[Task instructions] Your answer should be every line with the word "Specification", copied from the data below.

[Input records]
Start of Block
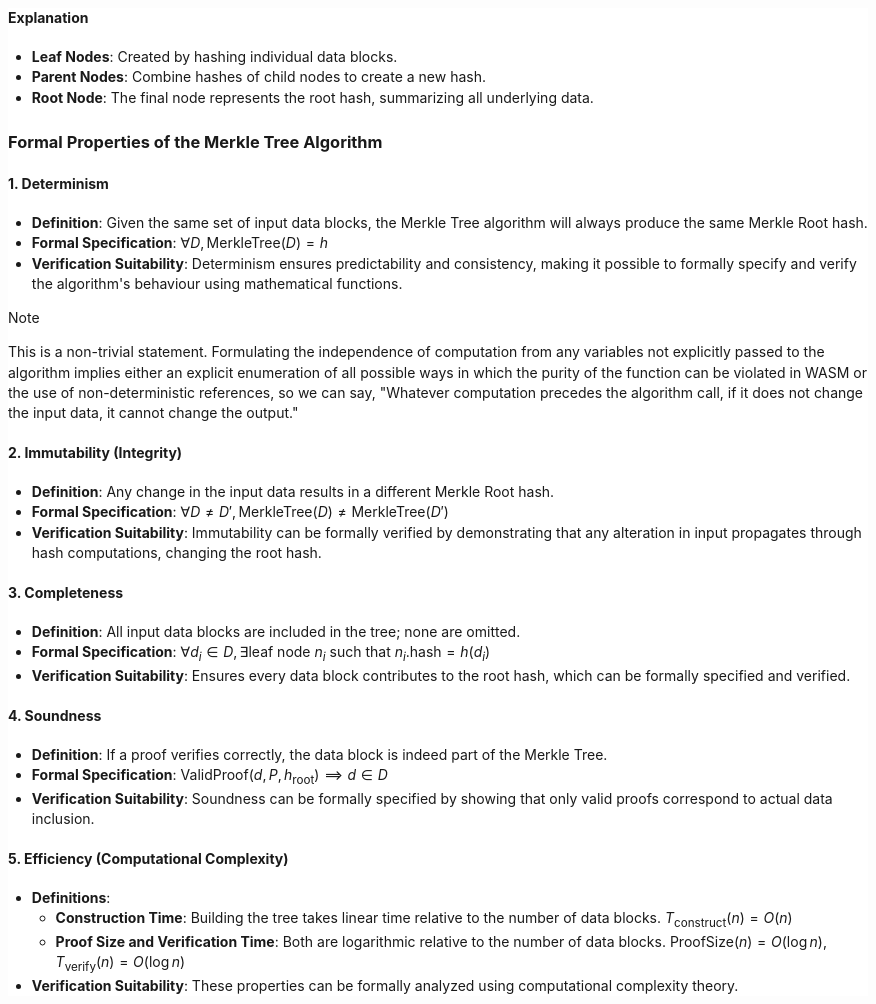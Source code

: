 #### **Explanation**

- **Leaf Nodes**: Created by hashing individual data blocks.
- **Parent Nodes**: Combine hashes of child nodes to create a new hash.
- **Root Node**: The final node represents the root hash, summarizing all underlying data.

### **Formal Properties of the Merkle Tree Algorithm**

#### 1. **Determinism**

- **Definition**: Given the same set of input data blocks, the Merkle Tree algorithm will always produce the same Merkle Root hash.
- **Formal Specification**: $\forall D, \text{MerkleTree}(D) = h$
- **Verification Suitability**: Determinism ensures predictability and consistency, making it possible to formally specify and verify the algorithm's behaviour using mathematical functions.

>[!NOTE]
>This is a non-trivial statement. Formulating the independence of computation from any variables not explicitly passed to the algorithm implies either an explicit enumeration of all possible ways in which the purity of the function can be violated in WASM or the use of non-deterministic references, so we can say, "Whatever computation precedes the algorithm call, if it does not change the input data, it cannot change the output."

#### 2. **Immutability (Integrity)**

- **Definition**: Any change in the input data results in a different Merkle Root hash.
- **Formal Specification**: $\forall D \neq D', \text{MerkleTree}(D) \neq \text{MerkleTree}(D')$
- **Verification Suitability**: Immutability can be formally verified by demonstrating that any alteration in input propagates through hash computations, changing the root hash.

#### 3. **Completeness**

- **Definition**: All input data blocks are included in the tree; none are omitted.
- **Formal Specification**: $\forall d_i \in D, \exists \text{leaf node } n_i \text{ such that } n_i.\text{hash} = h(d_i)$
- **Verification Suitability**: Ensures every data block contributes to the root hash, which can be formally specified and verified.

#### 4. **Soundness**

- **Definition**: If a proof verifies correctly, the data block is indeed part of the Merkle Tree.
- **Formal Specification**: $\text{ValidProof}(d, P, h_{\text{root}}) \implies d \in D$
- **Verification Suitability**: Soundness can be formally specified by showing that only valid proofs correspond to actual data inclusion.

#### 5. **Efficiency (Computational Complexity)**

- **Definitions**:
  - **Construction Time**: Building the tree takes linear time relative to the number of data blocks. $T_{\text{construct}}(n) = O(n)$
  - **Proof Size and Verification Time**: Both are logarithmic relative to the number of data blocks. $\text{ProofSize}(n) = O(\log n), \quad T_{\text{verify}}(n) = O(\log n)$
- **Verification Suitability**: These properties can be formally analyzed using computational complexity theory.
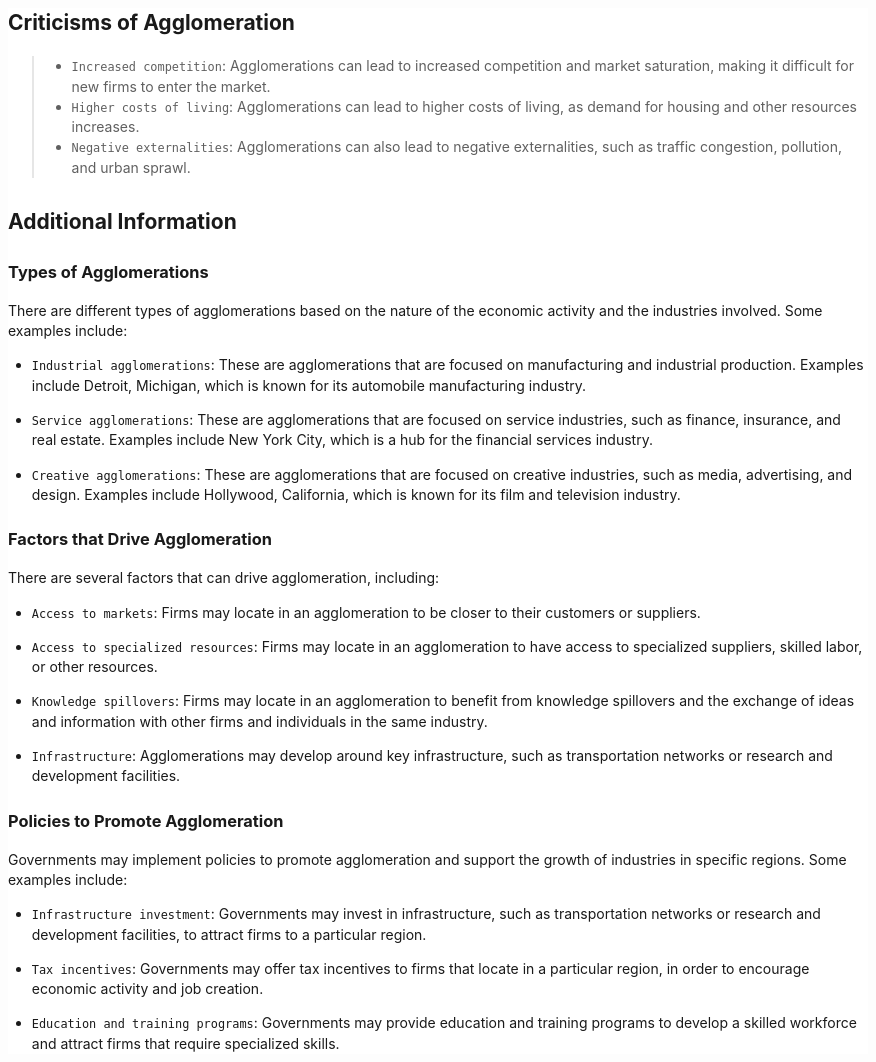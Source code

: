 
## Criticisms of Agglomeration
> - `Increased competition`: Agglomerations can lead to increased competition and market saturation, making it difficult for new firms to enter the market.
> - `Higher costs of living`: Agglomerations can lead to higher costs of living, as demand for housing and other resources increases.
> - `Negative externalities`: Agglomerations can also lead to negative externalities, such as traffic congestion, pollution, and urban sprawl.


## Additional Information

### Types of Agglomerations
There are different types of agglomerations based on the nature of the economic activity and the industries involved. Some examples include:

- `Industrial agglomerations`: These are agglomerations that are focused on manufacturing and industrial production. Examples include Detroit, Michigan, which is known for its automobile manufacturing industry.

- `Service agglomerations`: These are agglomerations that are focused on service industries, such as finance, insurance, and real estate. Examples include New York City, which is a hub for the financial services industry.

- `Creative agglomerations`: These are agglomerations that are focused on creative industries, such as media, advertising, and design. Examples include Hollywood, California, which is known for its film and television industry.

### Factors that Drive Agglomeration
There are several factors that can drive agglomeration, including:

- `Access to markets`: Firms may locate in an agglomeration to be closer to their customers or suppliers.

- `Access to specialized resources`: Firms may locate in an agglomeration to have access to specialized suppliers, skilled labor, or other resources.

- `Knowledge spillovers`: Firms may locate in an agglomeration to benefit from knowledge spillovers and the exchange of ideas and information with other firms and individuals in the same industry.

- `Infrastructure`: Agglomerations may develop around key infrastructure, such as transportation networks or research and development facilities.

### Policies to Promote Agglomeration
Governments may implement policies to promote agglomeration and support the growth of industries in specific regions. Some examples include:

- `Infrastructure investment`: Governments may invest in infrastructure, such as transportation networks or research and development facilities, to attract firms to a particular region.

- `Tax incentives`: Governments may offer tax incentives to firms that locate in a particular region, in order to encourage economic activity and job creation.

- `Education and training programs`: Governments may provide education and training programs to develop a skilled workforce and attract firms that require specialized skills.
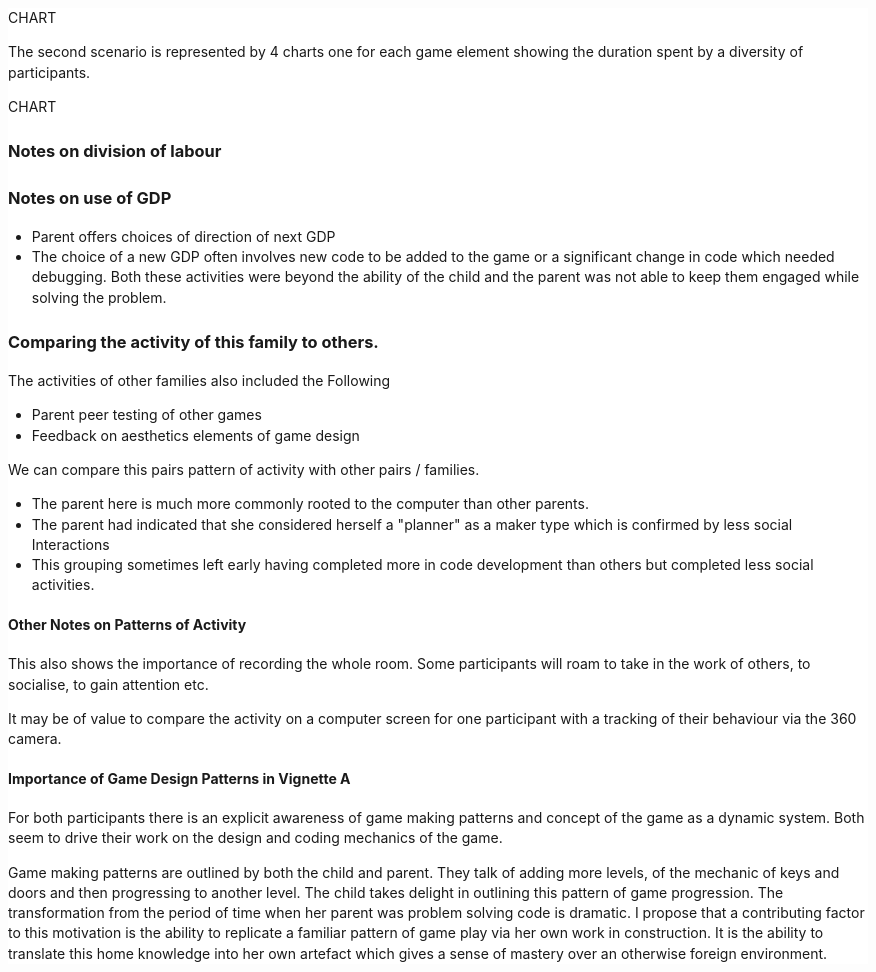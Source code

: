 CHART

The second scenario is represented by 4 charts one for each game element showing the duration spent by a diversity of participants.  

CHART



### Notes on division of labour

### Notes on use of GDP

- Parent offers choices of direction of next GDP   
- The choice of a new GDP often involves new code to be added to the game or a significant change in code which needed debugging. Both these activities were beyond the ability of the child and the parent was not able to keep them engaged while solving the problem.





### Comparing the activity of this family to others.


The activities of other families also included the Following

- Parent peer testing of other games
- Feedback on aesthetics elements of game design

We can compare this pairs pattern of activity with other pairs / families.

- The parent here is much more commonly rooted to the computer than other parents.
- The parent had indicated that she considered herself a "planner" as a maker type  which is confirmed by less social Interactions
- This grouping sometimes left early having completed more in code development than others but completed less social activities.


#### Other Notes on Patterns of Activity

This also shows the importance of recording the whole room. Some participants will roam to take in the work of others, to socialise, to gain attention etc.

It may be of value to compare the activity on a computer screen for one participant with a tracking of their behaviour via the 360 camera.

#### Importance of Game Design Patterns in Vignette A

For both participants there is an explicit awareness of game making patterns and concept of the game as a dynamic system. Both seem to drive their work on the design and coding mechanics of the game.

Game making patterns are outlined by both the child and parent. They talk of adding more levels, of the mechanic of keys and doors and then progressing to another level. The child takes delight in outlining this pattern of game progression. The transformation from the period of time when her parent was problem solving code is dramatic. I propose that a contributing factor to this motivation is the ability to replicate a familiar pattern of game play via her own work in construction. It is the ability to translate this home knowledge into her own artefact which gives a sense of mastery over an otherwise foreign environment.

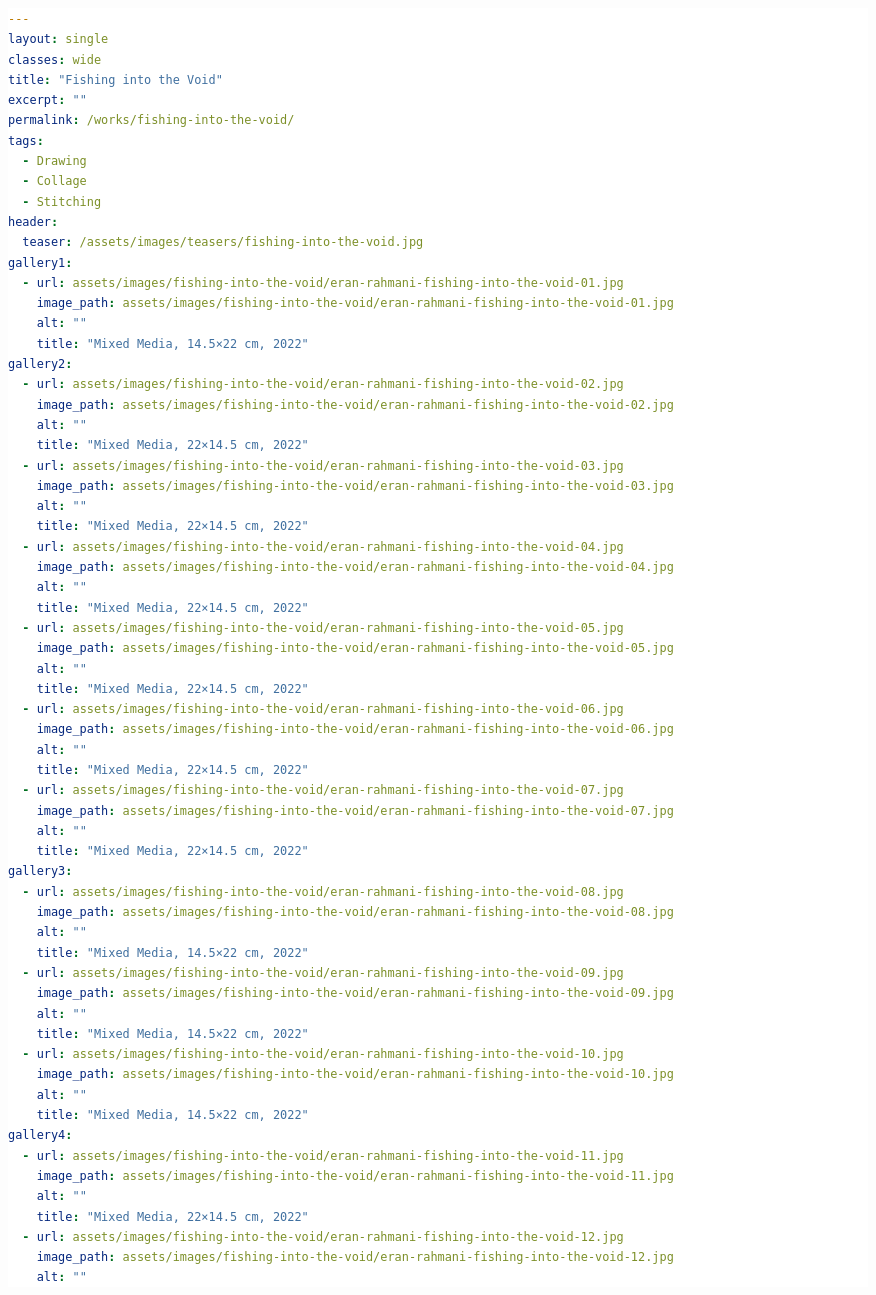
 ```yaml
---
layout: single
classes: wide
title: "Fishing into the Void"
excerpt: ""
permalink: /works/fishing-into-the-void/
tags:
  - Drawing
  - Collage
  - Stitching
header:
  teaser: /assets/images/teasers/fishing-into-the-void.jpg 
gallery1:
  - url: assets/images/fishing-into-the-void/eran-rahmani-fishing-into-the-void-01.jpg
    image_path: assets/images/fishing-into-the-void/eran-rahmani-fishing-into-the-void-01.jpg
    alt: ""
    title: "Mixed Media, 14.5×22 cm, 2022"
gallery2:
  - url: assets/images/fishing-into-the-void/eran-rahmani-fishing-into-the-void-02.jpg
    image_path: assets/images/fishing-into-the-void/eran-rahmani-fishing-into-the-void-02.jpg
    alt: ""
    title: "Mixed Media, 22×14.5 cm, 2022"
  - url: assets/images/fishing-into-the-void/eran-rahmani-fishing-into-the-void-03.jpg
    image_path: assets/images/fishing-into-the-void/eran-rahmani-fishing-into-the-void-03.jpg
    alt: ""
    title: "Mixed Media, 22×14.5 cm, 2022"
  - url: assets/images/fishing-into-the-void/eran-rahmani-fishing-into-the-void-04.jpg
    image_path: assets/images/fishing-into-the-void/eran-rahmani-fishing-into-the-void-04.jpg
    alt: ""
    title: "Mixed Media, 22×14.5 cm, 2022"
  - url: assets/images/fishing-into-the-void/eran-rahmani-fishing-into-the-void-05.jpg
    image_path: assets/images/fishing-into-the-void/eran-rahmani-fishing-into-the-void-05.jpg
    alt: ""
    title: "Mixed Media, 22×14.5 cm, 2022"
  - url: assets/images/fishing-into-the-void/eran-rahmani-fishing-into-the-void-06.jpg
    image_path: assets/images/fishing-into-the-void/eran-rahmani-fishing-into-the-void-06.jpg
    alt: ""
    title: "Mixed Media, 22×14.5 cm, 2022"
  - url: assets/images/fishing-into-the-void/eran-rahmani-fishing-into-the-void-07.jpg
    image_path: assets/images/fishing-into-the-void/eran-rahmani-fishing-into-the-void-07.jpg
    alt: ""
    title: "Mixed Media, 22×14.5 cm, 2022"
gallery3:
  - url: assets/images/fishing-into-the-void/eran-rahmani-fishing-into-the-void-08.jpg
    image_path: assets/images/fishing-into-the-void/eran-rahmani-fishing-into-the-void-08.jpg
    alt: ""
    title: "Mixed Media, 14.5×22 cm, 2022"
  - url: assets/images/fishing-into-the-void/eran-rahmani-fishing-into-the-void-09.jpg
    image_path: assets/images/fishing-into-the-void/eran-rahmani-fishing-into-the-void-09.jpg
    alt: ""
    title: "Mixed Media, 14.5×22 cm, 2022"
  - url: assets/images/fishing-into-the-void/eran-rahmani-fishing-into-the-void-10.jpg
    image_path: assets/images/fishing-into-the-void/eran-rahmani-fishing-into-the-void-10.jpg
    alt: ""
    title: "Mixed Media, 14.5×22 cm, 2022"
gallery4:
  - url: assets/images/fishing-into-the-void/eran-rahmani-fishing-into-the-void-11.jpg
    image_path: assets/images/fishing-into-the-void/eran-rahmani-fishing-into-the-void-11.jpg
    alt: ""
    title: "Mixed Media, 22×14.5 cm, 2022"
  - url: assets/images/fishing-into-the-void/eran-rahmani-fishing-into-the-void-12.jpg
    image_path: assets/images/fishing-into-the-void/eran-rahmani-fishing-into-the-void-12.jpg
    alt: ""
```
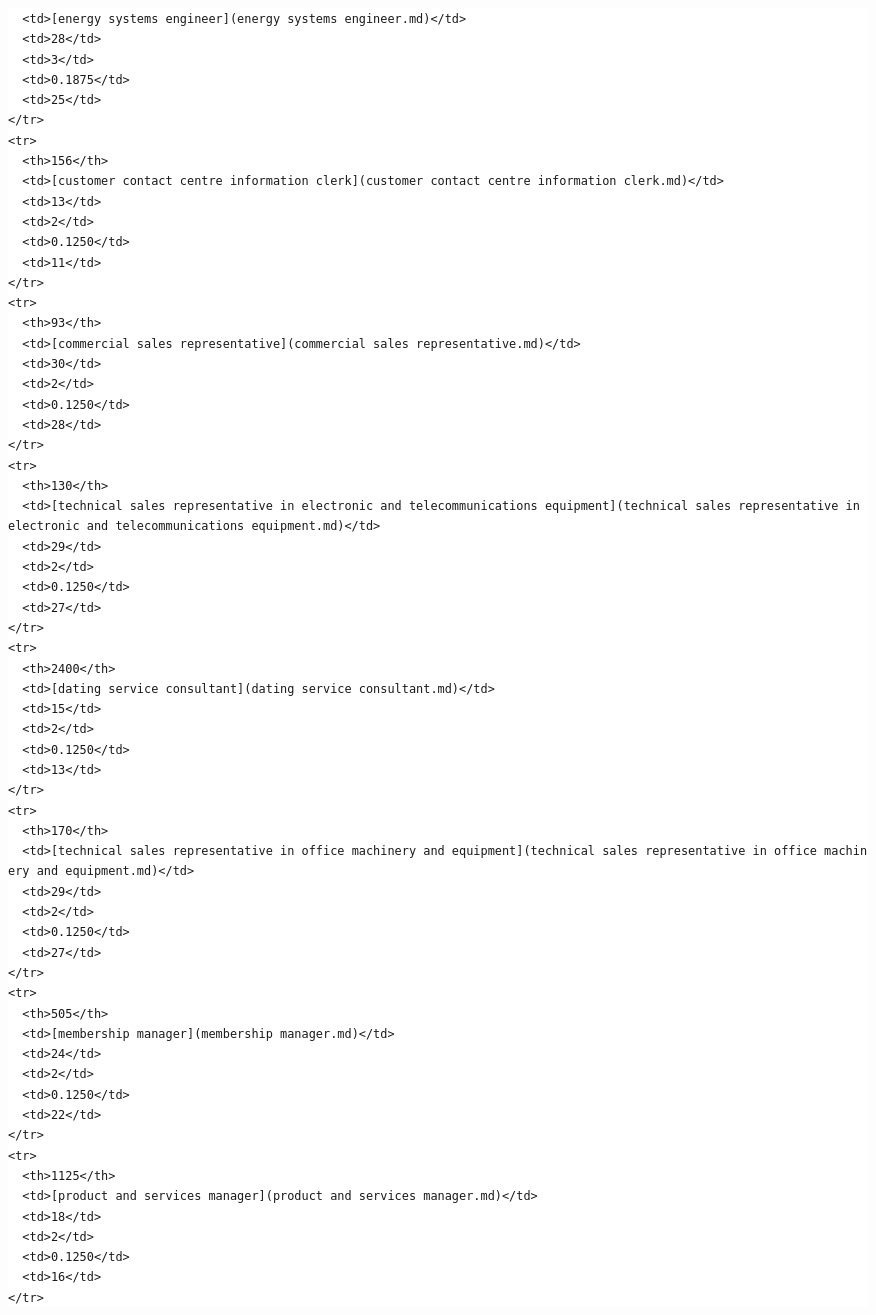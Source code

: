       <td>[energy systems engineer](energy systems engineer.md)</td>
      <td>28</td>
      <td>3</td>
      <td>0.1875</td>
      <td>25</td>
    </tr>
    <tr>
      <th>156</th>
      <td>[customer contact centre information clerk](customer contact centre information clerk.md)</td>
      <td>13</td>
      <td>2</td>
      <td>0.1250</td>
      <td>11</td>
    </tr>
    <tr>
      <th>93</th>
      <td>[commercial sales representative](commercial sales representative.md)</td>
      <td>30</td>
      <td>2</td>
      <td>0.1250</td>
      <td>28</td>
    </tr>
    <tr>
      <th>130</th>
      <td>[technical sales representative in electronic and telecommunications equipment](technical sales representative in electronic and telecommunications equipment.md)</td>
      <td>29</td>
      <td>2</td>
      <td>0.1250</td>
      <td>27</td>
    </tr>
    <tr>
      <th>2400</th>
      <td>[dating service consultant](dating service consultant.md)</td>
      <td>15</td>
      <td>2</td>
      <td>0.1250</td>
      <td>13</td>
    </tr>
    <tr>
      <th>170</th>
      <td>[technical sales representative in office machinery and equipment](technical sales representative in office machinery and equipment.md)</td>
      <td>29</td>
      <td>2</td>
      <td>0.1250</td>
      <td>27</td>
    </tr>
    <tr>
      <th>505</th>
      <td>[membership manager](membership manager.md)</td>
      <td>24</td>
      <td>2</td>
      <td>0.1250</td>
      <td>22</td>
    </tr>
    <tr>
      <th>1125</th>
      <td>[product and services manager](product and services manager.md)</td>
      <td>18</td>
      <td>2</td>
      <td>0.1250</td>
      <td>16</td>
    </tr>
End of Block
[Solution for this problem]
- **Formal Specification**: $\forall D, \text{MerkleTree}(D) = h$
- **Formal Specification**: $\forall D \neq D', \text{MerkleTree}(D) \neq \text{MerkleTree}(D')$
- **Formal Specification**: $\forall d_i \in D, \exists \text{leaf node } n_i \text{ such that } n_i.\text{hash} = h(d_i)$
- **Formal Specification**: $\text{ValidProof}(d, P, h_{\text{root}}) \implies d \in D$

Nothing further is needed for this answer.